Martínez me interrumpió.
– Ellos no lo saben todo. De hecho, a veces saben muy poco. Escucha, él sólo hace conjeturas, como todos. Te daré un ejemplo. Hemos pasado semanas enteras revisando los registros del ejército procedentes del Pentágono y Fort Bragg. Incluso hemos enviado gente a examinar los registros del departamento de reclutamiento de Ohio, con la esperanza de hallar algo. Y durante todo ese tiempo me ha parecido que perdíamos el tiempo. ¿Sabes por qué? Por el arma. Este tipo realmente sabe manejar esa 45. Me refiero a que sabe el modo en que se desvían las balas, cómo controlar el disparo para no destrozar la cabeza de las víctimas. Por eso, imagino que lo adiestraron en su manejo. Eso significa que fue oficial del ejército o, lo que es más probable, policía militar, porque a ellos les enseñan a disparar con pistolas. Los soldados rasos utilizan fusiles. Por otro lado, la 45 era algo común en el cuerpo de marines. Tenían que aprender a usarla y pasar una prueba. ¿Entiendes adónde quiero llegar? Si él vio el combate que describió y, al mismo tiempo, tenía acceso a esa 45 y sabía utilizarla, pues entonces es probable que estuviera en un cuerpo del ejército distinto del que hemos estado investigando. Ten en cuenta que es sólo una teoría. Pero da que pensar. Todo son mentiras, medias verdades e invenciones. Tal vez haya algunas experiencias reales intercaladas.
Nolan lo interrumpió.
– Lo que quiere decir es que en realidad no están llegando a ninguna parte.

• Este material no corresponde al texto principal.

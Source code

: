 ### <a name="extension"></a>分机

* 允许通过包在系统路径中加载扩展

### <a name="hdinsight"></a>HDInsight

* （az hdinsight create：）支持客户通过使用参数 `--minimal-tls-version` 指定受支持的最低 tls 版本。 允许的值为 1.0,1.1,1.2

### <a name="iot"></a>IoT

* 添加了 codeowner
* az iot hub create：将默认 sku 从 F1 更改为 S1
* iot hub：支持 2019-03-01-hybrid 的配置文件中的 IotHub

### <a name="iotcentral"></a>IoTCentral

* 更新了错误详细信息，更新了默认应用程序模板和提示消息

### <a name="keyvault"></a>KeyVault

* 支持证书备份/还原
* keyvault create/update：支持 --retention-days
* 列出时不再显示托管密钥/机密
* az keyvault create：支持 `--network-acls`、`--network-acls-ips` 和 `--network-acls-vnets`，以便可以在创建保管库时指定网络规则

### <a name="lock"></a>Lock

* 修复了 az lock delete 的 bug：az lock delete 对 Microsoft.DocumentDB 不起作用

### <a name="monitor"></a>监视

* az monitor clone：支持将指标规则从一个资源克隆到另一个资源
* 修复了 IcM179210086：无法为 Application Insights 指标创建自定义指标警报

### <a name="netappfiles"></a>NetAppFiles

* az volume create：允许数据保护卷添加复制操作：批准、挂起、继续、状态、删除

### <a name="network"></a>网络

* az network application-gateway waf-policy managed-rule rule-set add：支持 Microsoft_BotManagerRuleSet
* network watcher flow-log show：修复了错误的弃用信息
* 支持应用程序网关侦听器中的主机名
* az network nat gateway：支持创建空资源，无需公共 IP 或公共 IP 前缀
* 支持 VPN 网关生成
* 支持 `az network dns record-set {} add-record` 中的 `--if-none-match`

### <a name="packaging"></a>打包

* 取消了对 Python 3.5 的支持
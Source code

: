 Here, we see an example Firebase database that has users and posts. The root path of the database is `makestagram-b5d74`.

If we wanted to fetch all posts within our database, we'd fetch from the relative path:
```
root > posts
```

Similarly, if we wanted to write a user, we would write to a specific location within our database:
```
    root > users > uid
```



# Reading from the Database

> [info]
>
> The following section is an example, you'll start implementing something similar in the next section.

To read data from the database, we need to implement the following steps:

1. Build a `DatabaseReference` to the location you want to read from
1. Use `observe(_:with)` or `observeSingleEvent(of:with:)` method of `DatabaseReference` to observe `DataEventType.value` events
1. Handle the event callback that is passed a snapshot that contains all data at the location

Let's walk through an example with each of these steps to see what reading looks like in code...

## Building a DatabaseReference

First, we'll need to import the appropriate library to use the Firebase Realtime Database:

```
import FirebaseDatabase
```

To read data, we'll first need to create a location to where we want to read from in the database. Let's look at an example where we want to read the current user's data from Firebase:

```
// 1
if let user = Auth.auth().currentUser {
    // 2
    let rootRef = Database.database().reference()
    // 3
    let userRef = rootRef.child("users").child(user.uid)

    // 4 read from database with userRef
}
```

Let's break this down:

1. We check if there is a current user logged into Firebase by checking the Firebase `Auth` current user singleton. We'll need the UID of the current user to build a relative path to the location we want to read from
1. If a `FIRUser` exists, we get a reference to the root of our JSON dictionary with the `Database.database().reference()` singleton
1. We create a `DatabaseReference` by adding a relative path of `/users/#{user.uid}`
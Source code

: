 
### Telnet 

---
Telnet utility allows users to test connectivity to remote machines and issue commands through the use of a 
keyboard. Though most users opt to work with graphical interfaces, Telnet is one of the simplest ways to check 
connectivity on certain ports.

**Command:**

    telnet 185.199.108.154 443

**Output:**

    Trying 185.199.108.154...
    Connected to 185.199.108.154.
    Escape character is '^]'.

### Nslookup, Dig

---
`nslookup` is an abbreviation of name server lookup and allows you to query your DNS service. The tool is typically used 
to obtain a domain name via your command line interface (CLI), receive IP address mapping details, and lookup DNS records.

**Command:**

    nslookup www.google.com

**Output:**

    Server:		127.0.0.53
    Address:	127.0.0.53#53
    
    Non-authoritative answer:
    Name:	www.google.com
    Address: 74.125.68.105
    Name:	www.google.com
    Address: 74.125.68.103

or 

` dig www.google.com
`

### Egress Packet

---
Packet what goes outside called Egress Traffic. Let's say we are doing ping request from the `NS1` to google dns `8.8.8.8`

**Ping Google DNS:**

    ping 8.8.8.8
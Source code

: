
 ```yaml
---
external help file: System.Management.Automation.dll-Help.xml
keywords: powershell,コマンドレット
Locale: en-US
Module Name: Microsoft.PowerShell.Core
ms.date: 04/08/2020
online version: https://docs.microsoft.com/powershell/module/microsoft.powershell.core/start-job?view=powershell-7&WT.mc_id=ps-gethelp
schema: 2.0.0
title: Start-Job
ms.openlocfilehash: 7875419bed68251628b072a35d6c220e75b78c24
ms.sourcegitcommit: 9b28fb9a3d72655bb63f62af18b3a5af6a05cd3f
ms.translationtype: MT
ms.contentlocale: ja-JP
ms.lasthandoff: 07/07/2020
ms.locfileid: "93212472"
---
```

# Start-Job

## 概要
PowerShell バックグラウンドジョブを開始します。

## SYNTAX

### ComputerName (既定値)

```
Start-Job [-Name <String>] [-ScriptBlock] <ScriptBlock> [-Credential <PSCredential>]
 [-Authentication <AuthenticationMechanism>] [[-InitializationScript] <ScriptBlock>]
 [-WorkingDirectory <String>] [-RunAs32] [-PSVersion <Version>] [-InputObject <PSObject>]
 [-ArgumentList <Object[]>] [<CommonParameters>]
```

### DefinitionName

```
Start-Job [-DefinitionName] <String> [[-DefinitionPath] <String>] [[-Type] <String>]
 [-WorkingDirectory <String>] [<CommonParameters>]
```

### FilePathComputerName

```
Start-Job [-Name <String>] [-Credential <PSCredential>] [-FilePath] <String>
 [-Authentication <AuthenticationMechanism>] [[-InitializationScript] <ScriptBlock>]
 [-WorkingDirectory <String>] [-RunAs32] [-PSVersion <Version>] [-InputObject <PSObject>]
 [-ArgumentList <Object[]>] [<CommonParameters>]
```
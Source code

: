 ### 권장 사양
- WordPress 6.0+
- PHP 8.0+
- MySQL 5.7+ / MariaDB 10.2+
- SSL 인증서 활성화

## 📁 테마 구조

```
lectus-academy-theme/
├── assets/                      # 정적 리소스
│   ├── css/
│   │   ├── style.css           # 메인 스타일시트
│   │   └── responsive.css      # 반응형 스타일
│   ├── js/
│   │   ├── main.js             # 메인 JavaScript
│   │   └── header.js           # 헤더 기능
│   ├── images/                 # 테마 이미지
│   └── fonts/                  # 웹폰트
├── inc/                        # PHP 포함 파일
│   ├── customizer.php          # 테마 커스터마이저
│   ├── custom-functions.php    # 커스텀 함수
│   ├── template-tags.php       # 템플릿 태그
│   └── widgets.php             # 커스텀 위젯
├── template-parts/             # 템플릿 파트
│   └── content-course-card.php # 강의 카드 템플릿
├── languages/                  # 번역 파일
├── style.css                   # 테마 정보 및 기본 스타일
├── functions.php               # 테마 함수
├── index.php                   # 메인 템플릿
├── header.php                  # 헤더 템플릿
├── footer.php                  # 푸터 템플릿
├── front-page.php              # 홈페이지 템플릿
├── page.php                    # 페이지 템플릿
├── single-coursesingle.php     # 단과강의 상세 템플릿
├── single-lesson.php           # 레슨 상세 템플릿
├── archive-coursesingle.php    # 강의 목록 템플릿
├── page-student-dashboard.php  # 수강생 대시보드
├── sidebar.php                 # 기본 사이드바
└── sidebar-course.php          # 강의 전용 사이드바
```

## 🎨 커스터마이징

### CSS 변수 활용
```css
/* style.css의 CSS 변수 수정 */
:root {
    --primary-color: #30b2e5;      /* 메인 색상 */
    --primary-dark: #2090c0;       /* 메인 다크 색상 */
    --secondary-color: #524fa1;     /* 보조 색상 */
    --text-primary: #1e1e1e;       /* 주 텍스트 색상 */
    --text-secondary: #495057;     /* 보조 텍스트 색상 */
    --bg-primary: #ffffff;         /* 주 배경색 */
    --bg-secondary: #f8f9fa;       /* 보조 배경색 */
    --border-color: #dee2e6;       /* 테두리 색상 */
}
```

– Correcto -dijo Martínez-. Es mi opinión. -Vaciló por un momento y luego prosiguió-: Oigan, no los he llamado para que en el periódico de mañana aparezca un artículo que nos pinte como un puñado de inútiles. Sólo quería que supieran cómo están las cosas.
– De acuerdo -dijo Nolan-. Por ahora.
– Es deprimente -continuó Martínez. Apuró su copa y pidió otra al barman-. Mañana iré a Ohio con Wilson, sólo por un día. Verificaremos algunos nombres. Volveremos por la noche… con las manos vacías.